Starting at the line with "to heat conduction" and going on through the line with "FlowBoundaryFlux1Phase | ADFlowBoundaryFlux1Phase |", reproduce each line in the records below exactly and nothing more.

▸ Information
•••••
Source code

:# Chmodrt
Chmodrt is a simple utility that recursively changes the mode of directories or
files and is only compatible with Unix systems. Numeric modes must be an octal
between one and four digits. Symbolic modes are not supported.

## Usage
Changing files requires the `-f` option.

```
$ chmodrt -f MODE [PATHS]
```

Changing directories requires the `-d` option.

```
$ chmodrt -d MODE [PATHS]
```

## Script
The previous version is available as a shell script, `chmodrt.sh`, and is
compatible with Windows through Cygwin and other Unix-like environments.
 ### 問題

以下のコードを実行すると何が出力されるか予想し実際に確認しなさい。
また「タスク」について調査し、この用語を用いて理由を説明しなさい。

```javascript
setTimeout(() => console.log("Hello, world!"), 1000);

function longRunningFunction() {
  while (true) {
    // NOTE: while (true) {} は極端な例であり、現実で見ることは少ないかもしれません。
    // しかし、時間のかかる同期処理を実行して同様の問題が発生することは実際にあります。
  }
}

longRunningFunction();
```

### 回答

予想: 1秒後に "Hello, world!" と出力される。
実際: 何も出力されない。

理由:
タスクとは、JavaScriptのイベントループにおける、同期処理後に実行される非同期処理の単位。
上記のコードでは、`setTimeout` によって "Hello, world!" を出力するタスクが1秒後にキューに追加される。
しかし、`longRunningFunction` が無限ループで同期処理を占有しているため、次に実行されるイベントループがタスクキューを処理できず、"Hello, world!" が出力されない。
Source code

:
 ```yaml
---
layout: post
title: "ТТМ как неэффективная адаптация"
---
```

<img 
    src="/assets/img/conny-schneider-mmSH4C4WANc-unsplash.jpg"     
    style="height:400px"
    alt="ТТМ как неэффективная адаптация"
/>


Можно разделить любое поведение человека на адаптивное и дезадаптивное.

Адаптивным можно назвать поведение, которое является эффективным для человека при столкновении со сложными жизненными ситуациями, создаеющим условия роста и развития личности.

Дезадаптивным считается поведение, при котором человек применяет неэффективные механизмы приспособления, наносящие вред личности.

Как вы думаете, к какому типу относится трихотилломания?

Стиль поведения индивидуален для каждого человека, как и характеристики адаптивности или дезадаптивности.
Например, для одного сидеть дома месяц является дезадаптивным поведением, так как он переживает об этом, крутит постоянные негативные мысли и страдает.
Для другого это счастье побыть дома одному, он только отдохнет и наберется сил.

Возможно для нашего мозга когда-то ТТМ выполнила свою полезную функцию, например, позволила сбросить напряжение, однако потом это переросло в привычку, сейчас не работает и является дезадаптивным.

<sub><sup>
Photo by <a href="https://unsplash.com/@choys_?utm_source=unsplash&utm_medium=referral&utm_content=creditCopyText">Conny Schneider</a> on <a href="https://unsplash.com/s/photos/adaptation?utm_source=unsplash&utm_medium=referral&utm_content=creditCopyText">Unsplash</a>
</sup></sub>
•••••
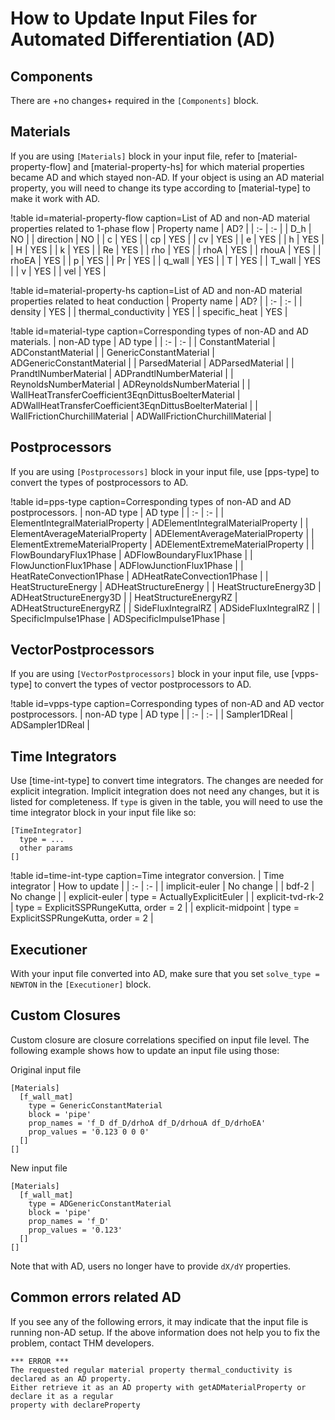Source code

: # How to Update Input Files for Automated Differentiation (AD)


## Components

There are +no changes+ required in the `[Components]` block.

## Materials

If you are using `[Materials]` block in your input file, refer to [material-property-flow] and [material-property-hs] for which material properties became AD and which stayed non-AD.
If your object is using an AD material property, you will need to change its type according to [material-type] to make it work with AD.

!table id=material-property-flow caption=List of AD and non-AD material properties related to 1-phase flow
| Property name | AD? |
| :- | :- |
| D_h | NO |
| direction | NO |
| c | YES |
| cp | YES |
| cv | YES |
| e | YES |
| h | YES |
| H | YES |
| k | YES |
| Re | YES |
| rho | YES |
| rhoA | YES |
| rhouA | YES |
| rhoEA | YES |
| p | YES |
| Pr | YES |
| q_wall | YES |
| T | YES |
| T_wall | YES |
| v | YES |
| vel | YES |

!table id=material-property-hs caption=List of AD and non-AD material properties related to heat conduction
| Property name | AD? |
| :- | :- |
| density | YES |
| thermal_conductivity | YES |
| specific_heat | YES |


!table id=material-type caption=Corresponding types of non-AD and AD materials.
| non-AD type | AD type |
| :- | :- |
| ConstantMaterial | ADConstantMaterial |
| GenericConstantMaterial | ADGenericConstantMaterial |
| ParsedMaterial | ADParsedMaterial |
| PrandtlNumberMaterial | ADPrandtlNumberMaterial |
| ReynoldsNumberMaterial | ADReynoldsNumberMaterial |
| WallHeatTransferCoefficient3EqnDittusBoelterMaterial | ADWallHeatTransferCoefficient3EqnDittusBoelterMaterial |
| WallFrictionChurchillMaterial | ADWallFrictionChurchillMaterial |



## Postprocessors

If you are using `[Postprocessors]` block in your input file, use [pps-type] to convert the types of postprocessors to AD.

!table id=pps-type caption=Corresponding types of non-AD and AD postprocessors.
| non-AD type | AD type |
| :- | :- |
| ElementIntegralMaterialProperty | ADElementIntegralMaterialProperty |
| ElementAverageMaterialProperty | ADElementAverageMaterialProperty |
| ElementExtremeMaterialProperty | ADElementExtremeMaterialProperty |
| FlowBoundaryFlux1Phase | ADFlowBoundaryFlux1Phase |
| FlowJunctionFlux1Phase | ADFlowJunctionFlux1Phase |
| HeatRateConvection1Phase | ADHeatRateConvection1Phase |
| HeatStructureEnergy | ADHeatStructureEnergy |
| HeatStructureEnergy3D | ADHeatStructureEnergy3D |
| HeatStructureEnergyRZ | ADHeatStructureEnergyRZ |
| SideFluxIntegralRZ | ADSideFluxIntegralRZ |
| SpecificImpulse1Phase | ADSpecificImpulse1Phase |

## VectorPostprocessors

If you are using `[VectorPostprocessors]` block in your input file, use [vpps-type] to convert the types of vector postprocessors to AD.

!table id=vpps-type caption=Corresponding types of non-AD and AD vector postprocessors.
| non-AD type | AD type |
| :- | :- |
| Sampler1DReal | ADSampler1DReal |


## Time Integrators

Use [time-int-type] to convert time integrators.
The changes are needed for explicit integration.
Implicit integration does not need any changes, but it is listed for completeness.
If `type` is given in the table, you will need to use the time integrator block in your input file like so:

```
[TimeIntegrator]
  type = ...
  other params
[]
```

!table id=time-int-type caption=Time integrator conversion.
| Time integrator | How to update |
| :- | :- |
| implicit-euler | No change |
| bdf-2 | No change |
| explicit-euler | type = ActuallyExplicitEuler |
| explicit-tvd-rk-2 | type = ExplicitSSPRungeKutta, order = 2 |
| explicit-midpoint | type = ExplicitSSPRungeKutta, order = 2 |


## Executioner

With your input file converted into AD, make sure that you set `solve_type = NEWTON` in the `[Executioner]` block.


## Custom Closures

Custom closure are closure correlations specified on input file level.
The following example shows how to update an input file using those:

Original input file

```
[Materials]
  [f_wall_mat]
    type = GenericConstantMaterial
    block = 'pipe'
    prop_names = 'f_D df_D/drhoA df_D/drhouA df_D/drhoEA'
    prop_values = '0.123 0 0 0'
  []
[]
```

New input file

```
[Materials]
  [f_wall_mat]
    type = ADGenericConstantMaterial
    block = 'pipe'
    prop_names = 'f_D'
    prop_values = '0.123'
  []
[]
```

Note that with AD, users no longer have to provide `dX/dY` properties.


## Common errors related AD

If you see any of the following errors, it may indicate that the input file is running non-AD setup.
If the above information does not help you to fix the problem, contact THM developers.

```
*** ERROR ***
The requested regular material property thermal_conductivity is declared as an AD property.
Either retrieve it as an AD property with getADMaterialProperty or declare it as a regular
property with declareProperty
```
•••••
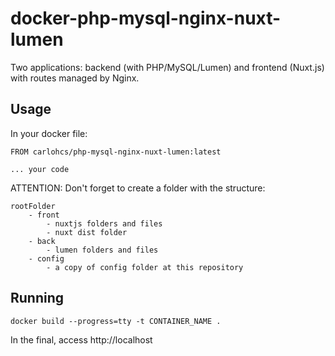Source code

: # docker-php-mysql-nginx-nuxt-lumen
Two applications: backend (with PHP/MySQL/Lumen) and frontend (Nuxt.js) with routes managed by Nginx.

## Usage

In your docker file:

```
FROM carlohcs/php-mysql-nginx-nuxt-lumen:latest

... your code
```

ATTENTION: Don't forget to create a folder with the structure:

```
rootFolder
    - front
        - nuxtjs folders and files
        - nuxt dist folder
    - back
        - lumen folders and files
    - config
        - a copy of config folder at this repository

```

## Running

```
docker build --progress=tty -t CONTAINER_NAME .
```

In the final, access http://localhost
•••••
▸ Output below
!table id=material-property-hs caption=List of AD and non-AD material properties related to heat conduction
| Property name | AD? |
| :- | :- |
| density | YES |
| thermal_conductivity | YES |
| specific_heat | YES |


!table id=material-type caption=Corresponding types of non-AD and AD materials.
| non-AD type | AD type |
| :- | :- |
| ConstantMaterial | ADConstantMaterial |
| GenericConstantMaterial | ADGenericConstantMaterial |
| ParsedMaterial | ADParsedMaterial |
| PrandtlNumberMaterial | ADPrandtlNumberMaterial |
| ReynoldsNumberMaterial | ADReynoldsNumberMaterial |
| WallHeatTransferCoefficient3EqnDittusBoelterMaterial | ADWallHeatTransferCoefficient3EqnDittusBoelterMaterial |
| WallFrictionChurchillMaterial | ADWallFrictionChurchillMaterial |



## Postprocessors

If you are using `[Postprocessors]` block in your input file, use [pps-type] to convert the types of postprocessors to AD.

!table id=pps-type caption=Corresponding types of non-AD and AD postprocessors.
| non-AD type | AD type |
| :- | :- |
| ElementIntegralMaterialProperty | ADElementIntegralMaterialProperty |
| ElementAverageMaterialProperty | ADElementAverageMaterialProperty |
| ElementExtremeMaterialProperty | ADElementExtremeMaterialProperty |
| FlowBoundaryFlux1Phase | ADFlowBoundaryFlux1Phase |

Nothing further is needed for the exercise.